City officials tinker with budget deficit elimination plan

 

By Charles Sercombe

For the third time, city officials were presented with a plan to cut the city’s budget deficit.

The council already agreed to a deficit elimination plan back in August that included a small property tax increase of 1.89 mills.

The tax increase would help offset payment to a group of retirees who sued the city several years ago over a pension issue. The tax would raise about $325,000 a year.

The tax would also last for only three years, while it will take another 15 years before the lawsuit settlement is paid off.

At a special meeting last Thursday, Acting City Manager Kyle Tertzag presented an updated version of a deficit elimination plan. The council, he said, liked parts of it, and rejected other proposals.

Councilmember Robert Zwolak said talks on city finances will continue. He also said he is confident that the city will receive an emergency state loan that could be worth up to $3 million.

Tertzag told The Review he wasn’t so sure of that.

The city could face payless paydays in the coming months if the loan does not come through.

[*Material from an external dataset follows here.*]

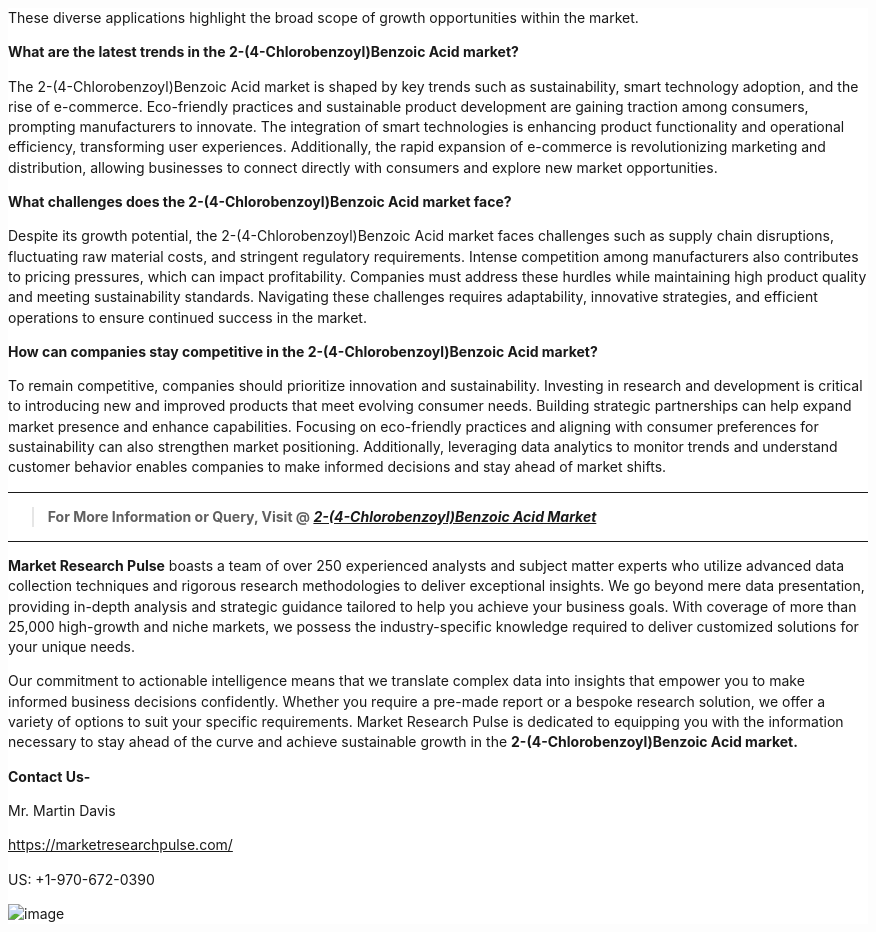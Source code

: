 These diverse applications highlight the broad scope of growth opportunities within the market.</p><p><strong>What are the latest trends in the 2-(4-Chlorobenzoyl)Benzoic Acid market?</strong></p><p>The 2-(4-Chlorobenzoyl)Benzoic Acid market is shaped by key trends such as sustainability, smart technology adoption, and the rise of e-commerce. Eco-friendly practices and sustainable product development are gaining traction among consumers, prompting manufacturers to innovate. The integration of smart technologies is enhancing product functionality and operational efficiency, transforming user experiences. Additionally, the rapid expansion of e-commerce is revolutionizing marketing and distribution, allowing businesses to connect directly with consumers and explore new market opportunities.</p><p><strong>What challenges does the 2-(4-Chlorobenzoyl)Benzoic Acid market face?</strong></p><p>Despite its growth potential, the 2-(4-Chlorobenzoyl)Benzoic Acid market faces challenges such as supply chain disruptions, fluctuating raw material costs, and stringent regulatory requirements. Intense competition among manufacturers also contributes to pricing pressures, which can impact profitability. Companies must address these hurdles while maintaining high product quality and meeting sustainability standards. Navigating these challenges requires adaptability, innovative strategies, and efficient operations to ensure continued success in the market.</p><p><strong>How can companies stay competitive in the 2-(4-Chlorobenzoyl)Benzoic Acid market?</strong></p><p>To remain competitive, companies should prioritize innovation and sustainability. Investing in research and development is critical to introducing new and improved products that meet evolving consumer needs. Building strategic partnerships can help expand market presence and enhance capabilities. Focusing on eco-friendly practices and aligning with consumer preferences for sustainability can also strengthen market positioning. Additionally, leveraging data analytics to monitor trends and understand customer behavior enables companies to make informed decisions and stay ahead of market shifts.</p><hr /><blockquote><p><strong>For More Information or Query, Visit @&nbsp;<em><a href="https://marketresearchpulse.com/report/90422/2-4-chlorobenzoylbenzoic-acid-market?utm_source=Linkedin&utm_medium=019">2-(4-Chlorobenzoyl)Benzoic Acid Market</a></em></strong></p></blockquote><hr /><p><strong>Market Research Pulse</strong> boasts a team of over 250 experienced analysts and subject matter experts who utilize advanced data collection techniques and rigorous research methodologies to deliver exceptional insights. We go beyond mere data presentation, providing in-depth analysis and strategic guidance tailored to help you achieve your business goals. With coverage of more than 25,000 high-growth and niche markets, we possess the industry-specific knowledge required to deliver customized solutions for your unique needs.</p><p>Our commitment to actionable intelligence means that we translate complex data into insights that empower you to make informed business decisions confidently. Whether you require a pre-made report or a bespoke research solution, we offer a variety of options to suit your specific requirements. Market Research Pulse is dedicated to equipping you with the information necessary to stay ahead of the curve and achieve sustainable growth in the <strong>2-(4-Chlorobenzoyl)Benzoic Acid market.</strong></p><p><strong>Contact Us-</strong></p><p>Mr. Martin Davis</p><p>https://marketresearchpulse.com/</p><p>US: +1-970-672-0390</p>
![image](https://github.com/user-attachments/assets/ec08c9ba-7a0a-4c0e-bc14-0d939b4f0db9)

City finances had been in good shape until about two years ago. The city lost about $3 million a year from cuts in various revenue streams.

That is the amount of money that the city has to come up with to balance the budget. The solution could come from a variety of sources, including additional tax millages, special fees for services and major contract concessions from the city’s employees, including police and fire.

There was speculation that the state will eventually step in and appoint an emergency financial manager, but now that voters rejected the latest version of the law regulating state-appointed emergency managers, things are in limbo.